Awatef (Mirna Moukarzel) und Salim (Ali Sammoury) sind im Prinzip glücklich verheiratet. Aber im Moment wachsen Awatef die Pflichten im Haushalt und die Mühen mit ihren Töchtern über den Kopf. Und dann besteht Salim auch noch jeden Abend auf seinem ehelichen Recht. Jeder Versuch, sich ihm auch nur für eine Nacht zu entziehen, scheitert. Also sucht sie ihm eine Zweitfrau, die sie in dieser Hinsicht entlasten soll.

Als junges Mädchen wurde Loubna (Darine Hamze) mit einem Mann verheiratet, den sie auch später nicht lieben konnte. Nun ist sie endlich geschieden und will sich ihren Liebestraum erfüllen. Nur hat ihre Jugendliebe, der Gemüsehändler Abou Ahmad (Rodrigue Sleiman), entgegen seiner Äußerungen gar nicht vor, seine Familie zu verlassen. Für ihn ist eine von der Scharia gestattete Ehe auf Zeit mit Loubna viel reizvoller.

Alles ist geregelt im Leben der gläubigen Muslime, auch nach der Scheidung. Der krankhaft eifersüchtige Hitzkopf Mokhtar (Hussein Mokaddem) hat seine Frau Batoul (Zeinab Hind Khadra) einmal zu oft im Beisein aller Nachbarn verstoßen. Nun sind sie geschieden, auch wenn keiner der beiden das wirklich wollte. Also würde Mokhtar seine Batoul am liebsten sofort wieder ehelichen. Doch das verbietet das religiöse Gesetz.

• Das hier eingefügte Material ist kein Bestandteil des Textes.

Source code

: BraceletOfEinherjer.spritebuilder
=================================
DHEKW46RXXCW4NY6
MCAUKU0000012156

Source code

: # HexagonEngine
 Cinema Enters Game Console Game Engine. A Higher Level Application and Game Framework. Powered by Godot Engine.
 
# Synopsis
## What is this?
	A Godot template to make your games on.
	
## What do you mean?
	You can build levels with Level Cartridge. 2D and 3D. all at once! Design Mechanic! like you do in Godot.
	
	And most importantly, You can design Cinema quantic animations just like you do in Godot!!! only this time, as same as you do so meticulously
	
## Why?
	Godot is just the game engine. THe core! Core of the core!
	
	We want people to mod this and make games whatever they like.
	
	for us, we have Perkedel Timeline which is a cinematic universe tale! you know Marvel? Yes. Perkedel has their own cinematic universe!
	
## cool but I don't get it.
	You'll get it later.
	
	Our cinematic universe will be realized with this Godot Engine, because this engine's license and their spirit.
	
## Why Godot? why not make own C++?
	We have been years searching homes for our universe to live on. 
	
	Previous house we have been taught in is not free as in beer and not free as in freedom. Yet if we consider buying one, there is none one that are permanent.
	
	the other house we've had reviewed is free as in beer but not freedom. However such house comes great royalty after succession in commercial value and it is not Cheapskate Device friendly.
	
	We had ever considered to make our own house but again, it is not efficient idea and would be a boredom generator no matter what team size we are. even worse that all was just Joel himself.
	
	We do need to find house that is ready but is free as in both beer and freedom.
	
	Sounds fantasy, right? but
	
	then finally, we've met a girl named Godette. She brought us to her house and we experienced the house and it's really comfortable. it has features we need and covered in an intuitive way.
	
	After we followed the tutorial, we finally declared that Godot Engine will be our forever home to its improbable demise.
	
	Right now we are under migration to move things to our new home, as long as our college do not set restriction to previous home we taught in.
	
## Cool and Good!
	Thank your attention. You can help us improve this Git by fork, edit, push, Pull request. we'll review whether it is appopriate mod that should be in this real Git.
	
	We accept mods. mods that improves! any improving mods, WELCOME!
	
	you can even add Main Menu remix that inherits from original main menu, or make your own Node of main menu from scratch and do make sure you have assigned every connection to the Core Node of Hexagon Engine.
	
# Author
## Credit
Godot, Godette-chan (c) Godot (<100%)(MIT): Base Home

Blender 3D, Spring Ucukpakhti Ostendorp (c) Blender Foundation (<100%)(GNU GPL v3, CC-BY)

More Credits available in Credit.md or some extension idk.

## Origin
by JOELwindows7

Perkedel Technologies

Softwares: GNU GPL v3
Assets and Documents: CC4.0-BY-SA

Batoul muss erst einen anderen heiraten, die Ehe vollziehen und wieder geschieden werden, dann dürfte Mokhtar sie erneut zur Frau nehmen.

Fouladkar verknüpft diese drei Geschichten nur locker, aber eins haben sie gemeinsam: Immer geht es um das, was der Islam in Liebesdingen zulässt, eben »Liebe Halal«. Dass dabei auch die Absurditäten eines bis ins Kleinste reglementierten Lebens- und Wertesystems zutage treten, versteht sich von selbst. Dass das Paradoxe dieser Gesetze und die von ihnen zementierten Ungleichheiten Frauen auch zerstören können, weiß Fouladkar durchaus. Gerade Loubnas Geschichte könnte jederzeit aus der Komödie in die Tragödie kippen.

Doch letztlich überspielt »Liebe Halal« die Abgründe einfach oder stopft sie notdürftig mit platten Gags zu. Immer wenn Mokhtar die Fassung verliert, kommt ein alter Mann mit einem Stuhl ins Treppenhaus und setzt sich hin. Die Dramen der anderen sind sein Theater. Und in eben diese eigentlich peinliche Position drängt Fouladkar ein bisschen auch sein Publikum: Wir sitzen in der ersten Reihe und sollen uns über die Nöte seiner Figuren amüsieren.